**Exercise description**
Among the records below, find the lines with the word "false" and copy them.

**Given data**
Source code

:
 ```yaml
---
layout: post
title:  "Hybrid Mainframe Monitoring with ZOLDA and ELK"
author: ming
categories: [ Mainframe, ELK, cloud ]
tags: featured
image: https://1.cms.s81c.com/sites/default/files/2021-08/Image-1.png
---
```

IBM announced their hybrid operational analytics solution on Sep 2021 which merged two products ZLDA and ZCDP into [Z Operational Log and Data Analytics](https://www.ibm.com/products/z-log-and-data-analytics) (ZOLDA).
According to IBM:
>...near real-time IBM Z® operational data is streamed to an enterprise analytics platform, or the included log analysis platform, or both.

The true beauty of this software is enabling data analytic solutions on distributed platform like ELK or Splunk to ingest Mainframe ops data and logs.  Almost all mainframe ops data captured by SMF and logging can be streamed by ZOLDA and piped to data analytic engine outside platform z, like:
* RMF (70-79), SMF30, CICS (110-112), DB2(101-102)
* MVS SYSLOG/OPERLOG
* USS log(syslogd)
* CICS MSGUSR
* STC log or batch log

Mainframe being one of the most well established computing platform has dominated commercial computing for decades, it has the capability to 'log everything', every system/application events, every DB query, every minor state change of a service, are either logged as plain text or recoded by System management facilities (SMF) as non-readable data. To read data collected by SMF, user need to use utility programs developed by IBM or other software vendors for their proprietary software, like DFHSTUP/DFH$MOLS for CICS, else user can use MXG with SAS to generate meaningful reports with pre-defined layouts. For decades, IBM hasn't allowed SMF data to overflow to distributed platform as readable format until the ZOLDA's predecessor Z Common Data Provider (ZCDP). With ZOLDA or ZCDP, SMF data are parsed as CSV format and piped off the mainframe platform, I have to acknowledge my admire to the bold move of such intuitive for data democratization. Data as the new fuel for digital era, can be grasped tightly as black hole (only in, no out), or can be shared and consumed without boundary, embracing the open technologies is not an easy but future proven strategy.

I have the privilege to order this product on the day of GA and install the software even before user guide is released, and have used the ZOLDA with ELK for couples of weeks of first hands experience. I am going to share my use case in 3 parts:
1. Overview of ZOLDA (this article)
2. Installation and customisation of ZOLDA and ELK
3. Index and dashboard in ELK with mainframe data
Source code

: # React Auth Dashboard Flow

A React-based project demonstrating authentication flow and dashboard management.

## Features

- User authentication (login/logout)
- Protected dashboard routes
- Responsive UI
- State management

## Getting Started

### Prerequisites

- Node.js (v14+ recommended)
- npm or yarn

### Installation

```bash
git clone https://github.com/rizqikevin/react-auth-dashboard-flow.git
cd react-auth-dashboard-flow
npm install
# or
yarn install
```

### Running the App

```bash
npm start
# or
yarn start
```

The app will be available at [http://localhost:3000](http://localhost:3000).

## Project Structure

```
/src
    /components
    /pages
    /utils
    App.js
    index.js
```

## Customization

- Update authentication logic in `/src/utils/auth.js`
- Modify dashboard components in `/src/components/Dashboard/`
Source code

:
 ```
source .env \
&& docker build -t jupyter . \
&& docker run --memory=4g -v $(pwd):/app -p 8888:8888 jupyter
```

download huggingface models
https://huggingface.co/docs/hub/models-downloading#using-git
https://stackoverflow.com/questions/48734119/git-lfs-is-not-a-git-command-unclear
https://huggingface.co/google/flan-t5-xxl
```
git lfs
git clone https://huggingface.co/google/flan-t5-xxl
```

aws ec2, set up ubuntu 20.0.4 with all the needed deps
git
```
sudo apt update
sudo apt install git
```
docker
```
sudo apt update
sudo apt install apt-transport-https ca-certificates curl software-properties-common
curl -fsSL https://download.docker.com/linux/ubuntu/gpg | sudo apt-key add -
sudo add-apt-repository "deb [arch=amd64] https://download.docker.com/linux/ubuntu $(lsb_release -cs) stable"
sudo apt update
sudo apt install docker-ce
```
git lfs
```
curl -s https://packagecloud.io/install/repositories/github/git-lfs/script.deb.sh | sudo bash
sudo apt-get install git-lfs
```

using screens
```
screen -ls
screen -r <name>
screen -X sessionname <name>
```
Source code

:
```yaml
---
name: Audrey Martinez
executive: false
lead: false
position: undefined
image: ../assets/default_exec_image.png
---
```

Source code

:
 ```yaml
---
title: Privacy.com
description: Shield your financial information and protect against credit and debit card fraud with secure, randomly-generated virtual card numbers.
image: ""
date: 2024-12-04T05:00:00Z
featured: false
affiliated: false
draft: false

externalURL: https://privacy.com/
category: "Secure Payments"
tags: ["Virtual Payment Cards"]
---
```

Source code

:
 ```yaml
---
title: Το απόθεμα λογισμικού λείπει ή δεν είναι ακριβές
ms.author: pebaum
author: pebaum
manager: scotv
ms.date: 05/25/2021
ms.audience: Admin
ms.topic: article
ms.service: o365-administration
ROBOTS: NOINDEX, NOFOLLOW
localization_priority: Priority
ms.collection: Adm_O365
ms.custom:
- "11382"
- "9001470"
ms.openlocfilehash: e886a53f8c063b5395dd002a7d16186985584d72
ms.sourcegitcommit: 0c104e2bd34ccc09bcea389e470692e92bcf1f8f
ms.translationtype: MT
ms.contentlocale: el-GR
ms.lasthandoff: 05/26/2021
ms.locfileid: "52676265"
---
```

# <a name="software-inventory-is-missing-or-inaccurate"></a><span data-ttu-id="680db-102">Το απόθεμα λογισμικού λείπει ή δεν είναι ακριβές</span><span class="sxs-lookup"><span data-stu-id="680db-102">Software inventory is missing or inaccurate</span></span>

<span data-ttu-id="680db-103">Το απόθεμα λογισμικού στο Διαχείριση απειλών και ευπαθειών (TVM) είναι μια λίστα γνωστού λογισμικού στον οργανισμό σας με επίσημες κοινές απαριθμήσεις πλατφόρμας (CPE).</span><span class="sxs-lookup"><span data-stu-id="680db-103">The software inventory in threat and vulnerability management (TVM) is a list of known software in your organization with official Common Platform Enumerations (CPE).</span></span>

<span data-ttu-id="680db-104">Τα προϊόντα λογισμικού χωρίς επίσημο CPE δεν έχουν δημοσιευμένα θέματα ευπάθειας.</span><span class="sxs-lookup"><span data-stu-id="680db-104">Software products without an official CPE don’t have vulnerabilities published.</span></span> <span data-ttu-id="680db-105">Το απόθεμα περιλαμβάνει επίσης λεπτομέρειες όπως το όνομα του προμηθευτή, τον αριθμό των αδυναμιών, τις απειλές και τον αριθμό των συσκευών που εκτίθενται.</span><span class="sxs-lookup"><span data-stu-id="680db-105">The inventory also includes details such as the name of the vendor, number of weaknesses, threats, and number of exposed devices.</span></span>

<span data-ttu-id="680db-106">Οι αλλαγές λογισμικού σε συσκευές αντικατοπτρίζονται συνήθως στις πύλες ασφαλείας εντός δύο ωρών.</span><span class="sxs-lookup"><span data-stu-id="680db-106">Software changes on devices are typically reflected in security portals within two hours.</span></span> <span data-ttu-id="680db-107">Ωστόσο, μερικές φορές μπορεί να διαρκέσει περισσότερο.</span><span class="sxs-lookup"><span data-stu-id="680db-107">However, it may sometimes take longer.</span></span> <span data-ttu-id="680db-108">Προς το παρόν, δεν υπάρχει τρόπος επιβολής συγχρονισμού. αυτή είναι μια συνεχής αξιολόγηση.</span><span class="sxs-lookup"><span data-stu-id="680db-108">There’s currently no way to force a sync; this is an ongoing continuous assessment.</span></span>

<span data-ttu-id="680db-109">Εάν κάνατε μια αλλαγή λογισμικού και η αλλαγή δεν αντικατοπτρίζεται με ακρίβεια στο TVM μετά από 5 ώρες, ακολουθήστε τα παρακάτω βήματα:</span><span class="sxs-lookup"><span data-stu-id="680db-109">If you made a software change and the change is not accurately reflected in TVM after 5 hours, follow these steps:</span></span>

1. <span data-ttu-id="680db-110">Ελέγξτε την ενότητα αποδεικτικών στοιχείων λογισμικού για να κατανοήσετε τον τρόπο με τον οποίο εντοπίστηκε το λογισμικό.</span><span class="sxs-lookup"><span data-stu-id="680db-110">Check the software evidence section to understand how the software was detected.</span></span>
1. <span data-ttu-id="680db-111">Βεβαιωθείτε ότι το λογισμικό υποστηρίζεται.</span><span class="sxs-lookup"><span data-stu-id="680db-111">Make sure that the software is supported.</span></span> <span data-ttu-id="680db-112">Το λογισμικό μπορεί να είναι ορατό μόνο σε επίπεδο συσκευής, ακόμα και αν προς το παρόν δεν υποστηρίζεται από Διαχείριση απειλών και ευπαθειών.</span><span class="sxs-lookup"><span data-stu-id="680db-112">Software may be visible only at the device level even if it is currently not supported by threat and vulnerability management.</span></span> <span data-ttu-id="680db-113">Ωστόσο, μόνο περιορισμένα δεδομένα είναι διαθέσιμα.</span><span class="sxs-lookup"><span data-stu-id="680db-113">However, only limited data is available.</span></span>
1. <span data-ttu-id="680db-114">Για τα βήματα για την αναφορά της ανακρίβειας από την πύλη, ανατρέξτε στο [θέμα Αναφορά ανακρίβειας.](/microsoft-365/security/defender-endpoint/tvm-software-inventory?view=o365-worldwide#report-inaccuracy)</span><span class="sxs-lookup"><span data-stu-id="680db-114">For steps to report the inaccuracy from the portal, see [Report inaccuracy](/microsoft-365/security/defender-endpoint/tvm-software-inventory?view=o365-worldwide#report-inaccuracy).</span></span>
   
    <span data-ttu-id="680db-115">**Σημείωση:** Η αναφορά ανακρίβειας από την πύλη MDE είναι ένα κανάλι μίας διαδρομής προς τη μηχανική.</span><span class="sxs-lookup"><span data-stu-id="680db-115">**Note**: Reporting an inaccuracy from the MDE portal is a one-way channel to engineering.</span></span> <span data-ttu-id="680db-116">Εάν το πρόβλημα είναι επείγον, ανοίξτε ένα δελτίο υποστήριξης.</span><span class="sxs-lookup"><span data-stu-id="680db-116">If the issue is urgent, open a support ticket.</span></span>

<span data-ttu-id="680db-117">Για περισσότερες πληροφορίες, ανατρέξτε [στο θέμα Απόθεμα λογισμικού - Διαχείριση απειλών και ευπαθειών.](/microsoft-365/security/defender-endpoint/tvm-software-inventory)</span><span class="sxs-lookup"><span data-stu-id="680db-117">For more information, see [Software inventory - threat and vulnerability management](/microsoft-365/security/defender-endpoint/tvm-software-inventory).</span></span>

**Output of the task**
executive: false
lead: false
featured: false
affiliated: false
draft: false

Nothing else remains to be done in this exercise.